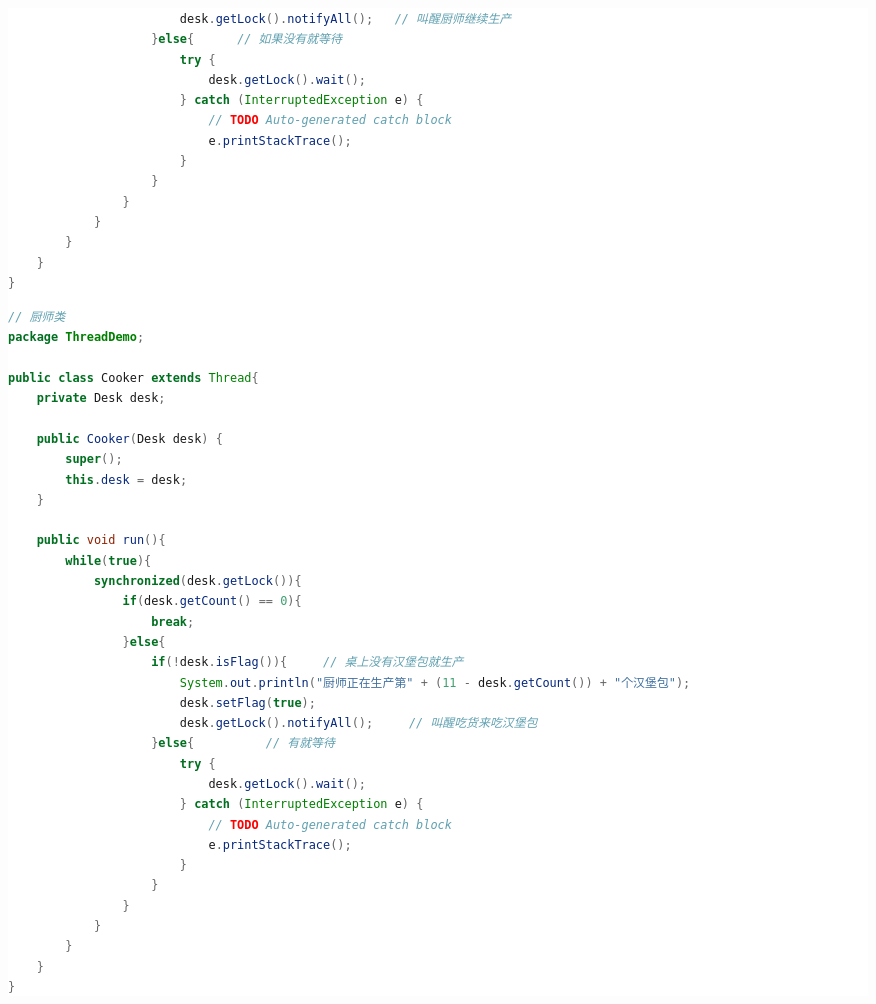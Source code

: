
 ```java
						desk.getLock().notifyAll();   // 叫醒厨师继续生产
					}else{		// 如果没有就等待
						try {
							desk.getLock().wait();
						} catch (InterruptedException e) {
							// TODO Auto-generated catch block
							e.printStackTrace();
						}
					}
				}
			}
		}
	}
}
```

```java
// 厨师类
package ThreadDemo;

public class Cooker extends Thread{
	private Desk desk;
	
	public Cooker(Desk desk) {
		super();
		this.desk = desk;
	}

	public void run(){
		while(true){
			synchronized(desk.getLock()){
				if(desk.getCount() == 0){
					break;
				}else{
					if(!desk.isFlag()){		// 桌上没有汉堡包就生产
						System.out.println("厨师正在生产第" + (11 - desk.getCount()) + "个汉堡包");
						desk.setFlag(true);
						desk.getLock().notifyAll();		// 叫醒吃货来吃汉堡包
					}else{			// 有就等待
						try {
							desk.getLock().wait();
						} catch (InterruptedException e) {
							// TODO Auto-generated catch block
							e.printStackTrace();
						}
					}
				}
			}
		}
	}
}

```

================

Your instructions → Look through the records above and report how many lines hold the word "getCount", giving only the number.

Result → 2